Yukarıdaki alıntı Gogol'ün binde bir değil, milyonda bir dahi gerçekleşemeyecek gerçeküstü (dışı?) bir olayı anlattığı Burun adlı öyküsünden. Çoğunlukla Gogol'ün kendisini Gogol yapan Hristiyanlık öncesi dönemine ait en karakteristik ve başarılı öyküsü olarak değerlendirilen öykü bu sözlerle bitiyor. "Önce, ülkenin bundan (yazarların gerçekleşmeyecek bir konuyu işlemesinden -B.U.) hiçbir yararı yok" cümlesinde katı, ağır bir ironi mi gizli, yoksa Gogol yaptığı işin faydasızlığına rağmen bu işi yapmaya devam edeceğini mi ilan ediyor, bugün hala belirsiz ve tartışma konusu. 
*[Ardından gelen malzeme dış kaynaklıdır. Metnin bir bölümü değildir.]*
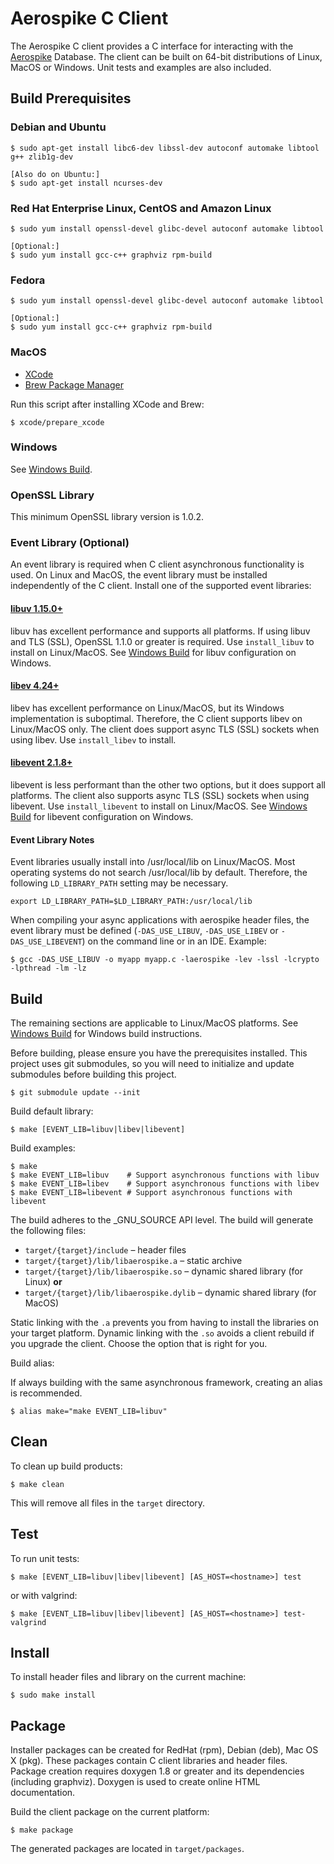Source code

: # Aerospike C Client

The Aerospike C client provides a C interface for interacting with the 
[Aerospike](http://aerospike.com) Database.  The client can be built on
64-bit distributions of Linux, MacOS or Windows. Unit tests and examples
are also included.

## Build Prerequisites

### Debian and Ubuntu

	$ sudo apt-get install libc6-dev libssl-dev autoconf automake libtool g++ zlib1g-dev

	[Also do on Ubuntu:]
	$ sudo apt-get install ncurses-dev

### Red Hat Enterprise Linux, CentOS and Amazon Linux

	$ sudo yum install openssl-devel glibc-devel autoconf automake libtool

	[Optional:]
	$ sudo yum install gcc-c++ graphviz rpm-build 

### Fedora

	$ sudo yum install openssl-devel glibc-devel autoconf automake libtool

	[Optional:]
	$ sudo yum install gcc-c++ graphviz rpm-build 

### MacOS

* [XCode](https://itunes.apple.com/us/app/xcode/id497799835)
* [Brew Package Manager](http://brew.sh)

Run this script after installing XCode and Brew:

	$ xcode/prepare_xcode

### Windows

See [Windows Build](vs).
	
### OpenSSL Library

This minimum OpenSSL library version is 1.0.2.

### Event Library (Optional)

An event library is required when C client asynchronous functionality is used.
On Linux and MacOS, the event library must be installed independently of the C client.
Install one of the supported event libraries:

#### [libuv 1.15.0+](http://docs.libuv.org) 

libuv has excellent performance and supports all platforms.  If using libuv and TLS (SSL),
OpenSSL 1.1.0 or greater is required.  Use `install_libuv` to install on Linux/MacOS.
See [Windows Build](vs) for libuv configuration on Windows.

#### [libev 4.24+](http://dist.schmorp.de/libev)

libev has excellent performance on Linux/MacOS, but its Windows implementation
is suboptimal.  Therefore, the C client supports libev on Linux/MacOS only.
The client does support async TLS (SSL) sockets when using libev.  Use 
`install_libev` to install.

#### [libevent 2.1.8+](http://libevent.org)

libevent is less performant than the other two options, but it does support all
platforms.  The client also supports async TLS (SSL) sockets when using libevent.
Use `install_libevent` to install on Linux/MacOS.  See [Windows Build](vs)
for libevent configuration on Windows.

#### Event Library Notes

Event libraries usually install into /usr/local/lib on Linux/MacOS.  Most
operating systems do not search /usr/local/lib by default.  Therefore, the
following `LD_LIBRARY_PATH` setting may be necessary.

    export LD_LIBRARY_PATH=$LD_LIBRARY_PATH:/usr/local/lib

When compiling your async applications with aerospike header files, the event library
must be defined (`-DAS_USE_LIBUV`, `-DAS_USE_LIBEV` or `-DAS_USE_LIBEVENT`) on the command line or
in an IDE.  Example:

	$ gcc -DAS_USE_LIBUV -o myapp myapp.c -laerospike -lev -lssl -lcrypto -lpthread -lm -lz

## Build

The remaining sections are applicable to Linux/MacOS platforms.
See [Windows Build](vs) for Windows build instructions.

Before building, please ensure you have the prerequisites installed.  This project uses 
git submodules, so you will need to initialize and update submodules before building 
this project.

	$ git submodule update --init

Build default library:

	$ make [EVENT_LIB=libuv|libev|libevent]

Build examples:

	$ make
	$ make EVENT_LIB=libuv    # Support asynchronous functions with libuv
	$ make EVENT_LIB=libev    # Support asynchronous functions with libev
	$ make EVENT_LIB=libevent # Support asynchronous functions with libevent

The build adheres to the _GNU_SOURCE API level. The build will generate the following files:

- `target/{target}/include` – header files
- `target/{target}/lib/libaerospike.a` – static archive
- `target/{target}/lib/libaerospike.so` – dynamic shared library (for Linux)
  **or**
- `target/{target}/lib/libaerospike.dylib` – dynamic shared library (for MacOS)

Static linking with the `.a` prevents you from having to install the libraries on your 
target platform. Dynamic linking with the `.so` avoids a client rebuild if you upgrade 
the client. Choose the option that is right for you.

Build alias:

If always building with the same asynchronous framework, creating an alias is recommended.

	$ alias make="make EVENT_LIB=libuv"

## Clean

To clean up build products:

	$ make clean

This will remove all files in the `target` directory.

## Test

To run unit tests:

	$ make [EVENT_LIB=libuv|libev|libevent] [AS_HOST=<hostname>] test

or with valgrind:

	$ make [EVENT_LIB=libuv|libev|libevent] [AS_HOST=<hostname>] test-valgrind

## Install

To install header files and library on the current machine:

	$ sudo make install

## Package

Installer packages can be created for RedHat (rpm), Debian (deb), Mac OS X (pkg).
These packages contain C client libraries and header files. Package creation 
requires doxygen 1.8 or greater and its dependencies (including graphviz).
Doxygen is used to create online HTML documentation.

Build the client package on the current platform:

	$ make package

The generated packages are located in `target/packages`.

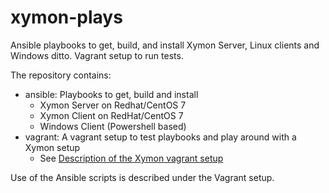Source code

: # xymon-plays
Ansible playbooks to get, build, and install Xymon Server, Linux clients and Windows ditto. Vagrant setup to run tests.

The repository contains:
- ansible:  Playbooks to get, build and install
  - Xymon Server on Redhat/CentOS 7
  - Xymon Client on RedHat/CentOS 7
  - Windows Client (Powershell based)
- vagrant: A vagrant setup to test playbooks and play around with a Xymon setup
  - See [Description of the Xymon vagrant setup](vagrant/README.md)

Use of the Ansible scripts is described under the Vagrant setup.
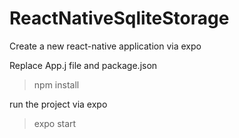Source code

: # ReactNativeSqliteStorage
Create a new react-native application via expo

Replace App.j file and package.json

>npm install

run the project via expo 

>expo start

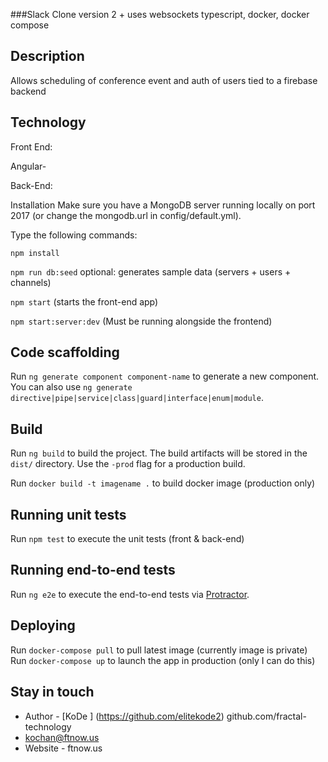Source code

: 
###Slack Clone version 2 + uses websockets typescript, docker, docker compose 
## Description

Allows scheduling of conference event and auth of users tied to a firebase backend


## Technology
Front End:

Angular-

Back-End:


Installation
Make sure you have a MongoDB server running locally on port 2017 (or change the mongodb.url in config/default.yml).

Type the following commands:

`npm install`

`npm run db:seed` optional: generates sample data (servers + users + channels)

`npm start` (starts the front-end app)

`npm start:server:dev` (Must be running alongside the frontend)

## Code scaffolding

Run `ng generate component component-name` to generate a new component. You can also use `ng generate directive|pipe|service|class|guard|interface|enum|module`.

## Build

Run `ng build` to build the project. The build artifacts will be stored in the `dist/` directory. Use the `-prod` flag for a production build.

Run `docker build -t imagename .` to build docker image (production only)

## Running unit tests

Run `npm test` to execute the unit tests (front & back-end)

## Running end-to-end tests

Run `ng e2e` to execute the end-to-end tests via [Protractor](http://www.protractortest.org/).



## Deploying

Run `docker-compose pull` to pull latest image (currently image is private)
Run `docker-compose up` to launch the app in production (only I can do this)

## Stay in touch

- Author - [KoDe ] (https://github.com/elitekode2) github.com/fractal-technology
- kochan@ftnow.us
- Website -  ftnow.us
 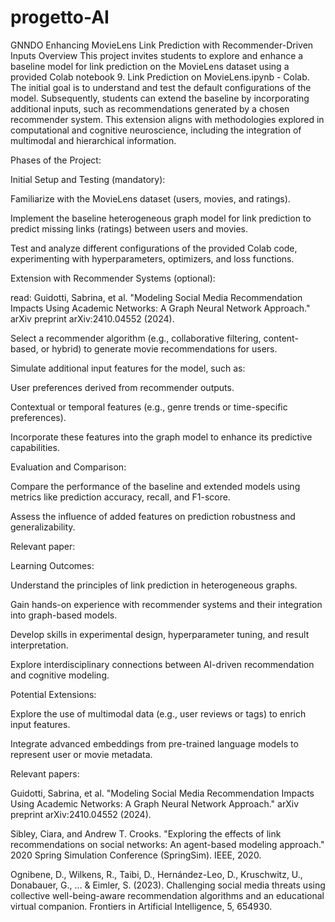 # progetto-AI
GNNDO Enhancing MovieLens Link Prediction with Recommender-Driven Inputs
Overview
This project invites students to explore and enhance a baseline model for link prediction on the MovieLens dataset using a provided Colab notebook 9. Link Prediction on MovieLens.ipynb - Colab. The initial goal is to understand and test the default configurations of the model. Subsequently, students can extend the baseline by incorporating additional inputs, such as recommendations generated by a chosen recommender system. This extension aligns with methodologies explored in computational and cognitive neuroscience, including the integration of multimodal and hierarchical information.

Phases of the Project:

Initial Setup and Testing (mandatory):

Familiarize with the MovieLens dataset (users, movies, and ratings).

Implement the baseline heterogeneous graph model for link prediction to predict missing links (ratings) between users and movies.

Test and analyze different configurations of the provided Colab code, experimenting with hyperparameters, optimizers, and loss functions.

Extension with Recommender Systems (optional):

read: Guidotti, Sabrina, et al. "Modeling Social Media Recommendation Impacts Using Academic Networks: A Graph Neural Network Approach." arXiv preprint arXiv:2410.04552 (2024).

Select a recommender algorithm (e.g., collaborative filtering, content-based, or hybrid) to generate movie recommendations for users.

Simulate additional input features for the model, such as:

User preferences derived from recommender outputs.

Contextual or temporal features (e.g., genre trends or time-specific preferences).

Incorporate these features into the graph model to enhance its predictive capabilities.

Evaluation and Comparison:

Compare the performance of the baseline and extended models using metrics like prediction accuracy, recall, and F1-score.

Assess the influence of added features on prediction robustness and generalizability.

Relevant paper:

Learning Outcomes:

Understand the principles of link prediction in heterogeneous graphs.

Gain hands-on experience with recommender systems and their integration into graph-based models.

Develop skills in experimental design, hyperparameter tuning, and result interpretation.

Explore interdisciplinary connections between AI-driven recommendation and cognitive modeling.

Potential Extensions:

Explore the use of multimodal data (e.g., user reviews or tags) to enrich input features.

Integrate advanced embeddings from pre-trained language models to represent user or movie metadata.

Relevant papers:

Guidotti, Sabrina, et al. "Modeling Social Media Recommendation Impacts Using Academic Networks: A Graph Neural Network Approach." arXiv preprint arXiv:2410.04552 (2024).

Sibley, Ciara, and Andrew T. Crooks. "Exploring the effects of link recommendations on social networks: An agent-based modeling approach." 2020 Spring Simulation Conference (SpringSim). IEEE, 2020.

Ognibene, D., Wilkens, R., Taibi, D., Hernández-Leo, D., Kruschwitz, U., Donabauer, G., ... & Eimler, S. (2023). Challenging social media threats using collective well-being-aware recommendation algorithms and an educational virtual companion. Frontiers in Artificial Intelligence, 5, 654930.
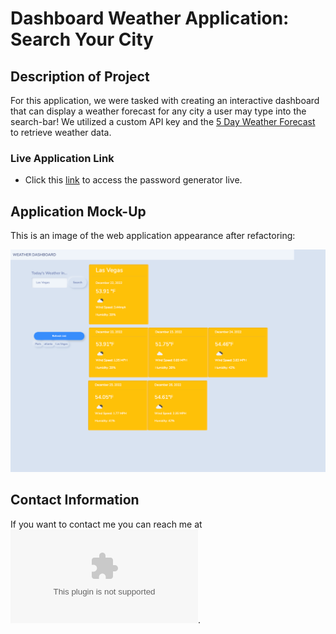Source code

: # Dashboard Weather Application: Search Your City

## Description of Project

For this application, we were tasked with creating an interactive dashboard that can display a weather forecast for any city a user may type into the search-bar! We utilized a custom API key and the [5 Day Weather Forecast](https://openweathermap.org/forecast5) to retrieve weather data.

### Live Application Link

* Click this [link](https://www.owasp.org/index.php/Password_special_characters) to access the password generator live.

## Application Mock-Up

This is an image of the web application appearance after refactoring:

![application mock-up of weather dashboard.](./Assets/images/_Users_ozyalex_gt-bootcamp_homework_dashboard_weather_index.html.png)

## Contact Information

If you want to contact me you can reach me at ![alexanoz@outlook.com](alexanoz@outlook.com).
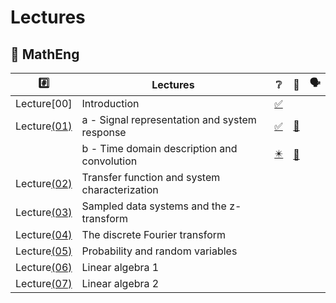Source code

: # Lectures

## :round_pushpin: MathEng

|  :hash:            |  Lectures                                      | :grey_question:    | :scroll: | &#x1F5E3; |
|--------------------|------------------------------------------------|--------------------|------|-|
| Lecture[00]        | Introduction                                   | [:white_check_mark:](00_Introduction.pdf) | 
| Lecture[(01)](01)  | a - Signal representation and system response  | [:white_check_mark:](01/01a_Signal_representation_and_system_response.pdf) | [:scroll:](01/01a_Signal_representation_and_system_response.ipynb) |
|                    | b - Time domain description and convolution    | [:eight_pointed_black_star:](01/01b_Time_domain_description_and_convolution.pdf) | [:scroll:](01/01b_Time_domain_description_and_convolution.ipynb) |
| Lecture[(02)](02)  | Transfer function and system characterization  |
| Lecture[(03)](03)  | Sampled data systems and the z-transform       |
| Lecture[(04)](04)  | The discrete Fourier transform                 |
| Lecture[(05)](05)  | Probability and random variables
| Lecture[(06)](06)  | Linear algebra 1
| Lecture[(07)](07)  | Linear algebra 2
Kendi adıma önce tüm öykülerinde kendini sinik bir yıkıcılıkla içinde bulunduğu devasa toplumun, Rus toplumunun tüm sosyal, idari yapısını alaya alan ardından da yıktığı tabuların yerine bir şey koyamayınca biçare bir adanmışlık duygusuyla kendini dine adayan bu büyük yazarın hiç bir şeyi sırf haz duyuyor diye keyfi bir şekilde yaptığına inanmıyorum.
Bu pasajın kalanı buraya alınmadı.